January 31, 2008

5 kinds of data structure and 16 kinds of data access method

My recent post about datatype extensibility zoomed over at least one head, as per the comment thread. Since then I’ve googled, and come to suspect that part of what I was assuming as common knowledge may not be so common after all. So I’m going to back up and explain a bit about data access methods, as well as the sub-topic of data structures. If you take nothing else away from this post, I hope it will at least remind of you of the sheer variety of ways data can be stored on disk or in RAM.

First, let’s define the concept of data access method in three steps:

  1. The basic mission of a database management system is to, upon request, return part of the database to the requester. In a relational database, what’s returned will be a record or set of records; in an object-oriented database it will be an object or set of objects; and so on.

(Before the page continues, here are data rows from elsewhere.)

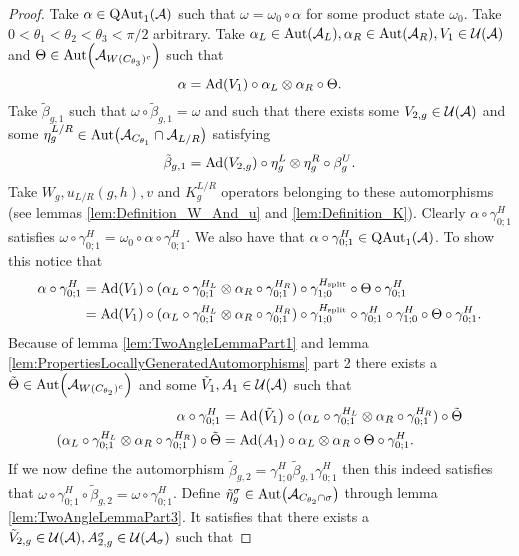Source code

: \documentclass[11pt,a4paper,twoside]{article}
\numberwithin{equation}{section}
\begin{document}
\begin{proof}
	Take $\alpha\in\QAut{\AA}$ such that $\omega=\omega_0\circ\alpha$ for some product state $\omega_0$. Take $0<\theta_1<\theta_2<\theta_3<\pi/2$ arbitrary. Take $\alpha_L\in\Aut{\AA_L},\alpha_R\in\Aut{\AA_R},V_1\in\UU(\AA)$ and $\Theta\in\Aut{\AA_{W(C_{\theta_3})^c}}$ such that
	\begin{equation}
		\alpha=\Ad{V_1}\circ\alpha_L\otimes\alpha_R\circ\Theta.
	\end{equation}
	Take $\tilde{\beta}_{g,1}$ such that $\omega\circ\tilde{\beta}_{g,1}=\omega$ and such that there exists some $V_{2,g}\in\mathcal U(\mathcal A)$ and some $\eta_g^{L/R}\in\Aut{\AA_{C_{\theta_1}}\cap\AA_{L/R}}$ satisfying
	\begin{equation}
		\tilde{\beta}_{g,1}=\Ad{V_{2,g}}\circ\eta_{g}^L\otimes\eta_{g}^R\circ\beta_g^U.
	\end{equation}
	Take $W_g,u_{L/R}(g,h),v$ and $K_g^{L/R}$ operators belonging to these automorphisms (see lemmas \ref{lem:Definition_W_And_u} and \ref{lem:Definition_K}). Clearly $\alpha\circ\gamma^H_{0;1}$ satisfies $\omega\circ\gamma^{H}_{0;1}=\omega_0\circ\alpha\circ\gamma^{H}_{0;1}$. We also have that $\alpha\circ\gamma^{H}_{0;1}\in\QAut{\AA}$. To show this notice that
	\begin{align}
		\alpha\circ\gamma^{H}_{0;1}&=\Ad{V_1}\circ(\alpha_L\circ\gamma^{H_L}_{0;1}\otimes\alpha_R\circ\gamma^{H_R}_{0;1})\circ\gamma^{\Hsplit}_{1;0}\circ\Theta\circ\gamma^H_{0;1}\\
		&=\Ad{V_1}\circ(\alpha_L\circ\gamma^{H_L}_{0;1}\otimes\alpha_R\circ\gamma^{H_R}_{0;1})\circ\gamma^{\Hsplit}_{1;0}\circ\gamma^{H}_{0;1}\circ\gamma^{H}_{1;0}\circ\Theta\circ\gamma^H_{0;1}.
	\end{align}
	Because of lemma \ref{lem:TwoAngleLemmaPart1} and lemma \ref{lem:PropertiesLocallyGeneratedAutomorphisms} part 2 there exists a $\tilde{\Theta}\in\Aut{\AA_{W(C_{\theta_2})^c}}$ and some $\tilde V_1,A_1\in\mathcal U(\mathcal A)$ such that
	\begin{align}
		\alpha\circ\gamma^H_{0;1}&=\Ad{\tilde V_1}\circ(\alpha_L\circ\gamma^{H_L}_{0;1}\otimes\alpha_R\circ\gamma^{H_R}_{0;1})\circ\tilde\Theta\\
		\label{eq:ProofThatTheH2IndexIsInvariantUnderLGA's_Definition_A1}
		(\alpha_L\circ\gamma^{H_L}_{0;1}\otimes\alpha_R\circ\gamma^{H_R}_{0;1})\circ\tilde\Theta&=\Ad{A_1}\circ \alpha_L\otimes\alpha_R\circ\Theta\circ\gamma^{H}_{0;1}.
	\end{align}
	If we now define the automorphism $\tilde{\beta}_{g,2}=\gamma^{H}_{1;0}\tilde\beta_{g,1}\gamma^{H}_{0;1}$ then this indeed satisfies that $\omega\circ\gamma^{H}_{0;1}\circ\tilde{\beta}_{g,2}=\omega\circ\gamma^{H}_{0;1}$. Define $\tilde\eta_g^\sigma\in\Aut{\AA_{C_{\theta_2}\cap\sigma}}$ through lemma \ref{lem:TwoAngleLemmaPart3}. It satisfies that there exists a $\tilde V_{2,g}\in\mathcal U(\mathcal A),A_{2,g}^{\sigma}\in\mathcal U(\mathcal A_\sigma)$ such that

\end{proof}
\end{document}
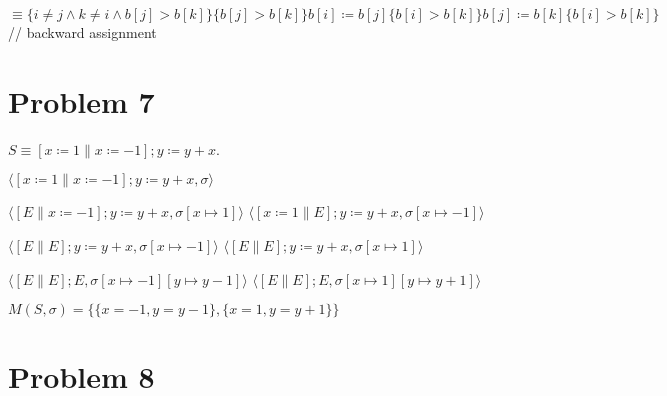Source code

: \documentclass{article}
\begin{document}
\qquad \qquad $ \equiv \{i \neq j \wedge k \neq i \wedge b[j]> b[k]\}\{b[j] > b[k]\}b[i] \coloneqq b[j]\{b[i] > b[k]\}b[j] \coloneqq b[k] \{b[i] > b[k]\}$ 
\qquad // backward assignment

\section*{Problem 7}

$ S \equiv [x \coloneqq 1 \parallel x \coloneqq -1]; y \coloneqq y+x $.
\vspace{10pt}
\vspace{10pt}

\qquad \qquad \qquad \qquad \qquad \qquad $ \langle [x \coloneqq 1 \parallel x \coloneqq -1]; y \coloneqq y+x, \sigma \rangle $
\vspace{10pt}
\vspace{10pt}

$ \langle [E \parallel x \coloneqq -1]; y \coloneqq y+x, \sigma[x \mapsto 1] \rangle $  \qquad \qquad $ \langle [x \coloneqq 1 \parallel E]; y \coloneqq y+x, \sigma[x \mapsto -1] \rangle $

\vspace{10pt}
\vspace{10pt}
$ \langle [E \parallel E]; y \coloneqq y+x, \sigma[x \mapsto -1] \rangle $ \qquad \qquad \qquad $ \langle [E \parallel E]; y \coloneqq y+x, \sigma[x \mapsto 1] \rangle $

\vspace{10pt}
\vspace{10pt}
$ \langle [E \parallel E]; E, \sigma[x \mapsto -1][y \mapsto y-1] \rangle $ \qquad \qquad $ \langle [E \parallel E]; E, \sigma[x \mapsto 1][y \mapsto y+1] \rangle $

\vspace{10pt}
$ M(S, \sigma) = \{\{x = -1,y = y-1\},\{x = 1,y = y+1\}\} $

\vspace{10pt}
\vspace{10pt}
\vspace{10pt}
\vspace{10pt}
\vspace{10pt}
\vspace{10pt}
\vspace{10pt}
\vspace{10pt}
\section*{Problem 8}
\end{document}
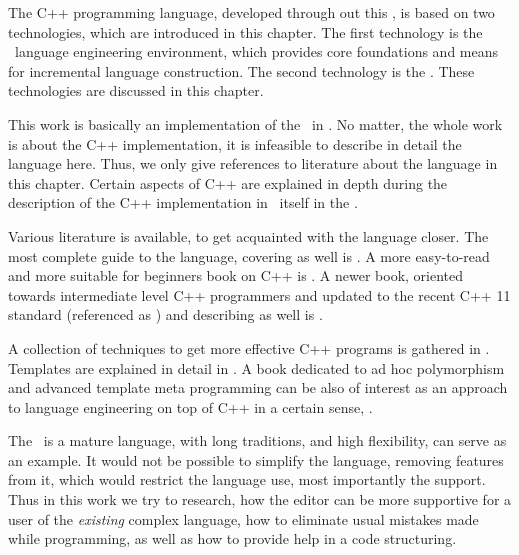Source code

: 
The C++ programming language, developed through out this \MT, is based on two technologies, which are 
introduced in this chapter. The first technology is the \jbmps\ language engineering environment, which 
provides core foundations and means for incremental language construction. The second technology is
the \mbdp. These technologies are discussed in this chapter.








This work is basically an implementation of the \cpppl\ in \jbmps. No matter, the whole work 
is about the C++ implementation, it is infeasible to describe in detail the language 
here. Thus, we only give references to literature about the language in this chapter. Certain 
aspects of C++ are explained in depth during the description of the C++ implementation in \jbmps\ itself in 
the .

Various literature is available, to get acquainted with the language closer. The most complete
guide to the language, covering  as well is \cite{stroustrupcpp2000}. A more 
easy-to-read and more suitable for beginners book on C++ is \cite{schildtcpp}. A newer book,
oriented towards intermediate level C++ programmers and updated to the recent C++ 11 standard (referenced as \cite{cpp11}) and describing 
 as well is \cite{pratacpp}.

A collection of techniques to get more effective C++ programs is gathered in \cite{meyerseffcpp}. Templates are explained in 
detail in \cite{josuttistemplates}. A book dedicated to ad hoc polymorphism and advanced template meta programming can be 
also of interest as an approach to language engineering on top of C++ in a certain sense, \cite{alexandrescu}.

The \cpppl\ is a mature language, with long traditions, and high flexibility, \cite{alexandrescu} can serve as an example. 
It would not be possible to simplify the language, removing features from it, which would restrict the language use, 
most importantly the  support. Thus in this work we try to research, how the editor can be more supportive 
for a user of the \emph{existing} complex language, how to eliminate usual mistakes made while programming, as 
well as how to provide help in a code structuring.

  2. In a few major brands of data warehouse appliance, the DBMS may call pretty much the whole database into memory, then find what it wants from there. Most other DBMS are more finicky, and try to retrieve from disk only the data requested. More precisely, they usually retrieve data blocks of a fixed size, and try to bring back only the blocks that may contain the information being looked for.

  3. How they make these selections is their data access method. More precisely, it’s the part of the data access method that deals with getting data off of disk. Often, there will be other parts that govern what happens to the data once it’s in memory.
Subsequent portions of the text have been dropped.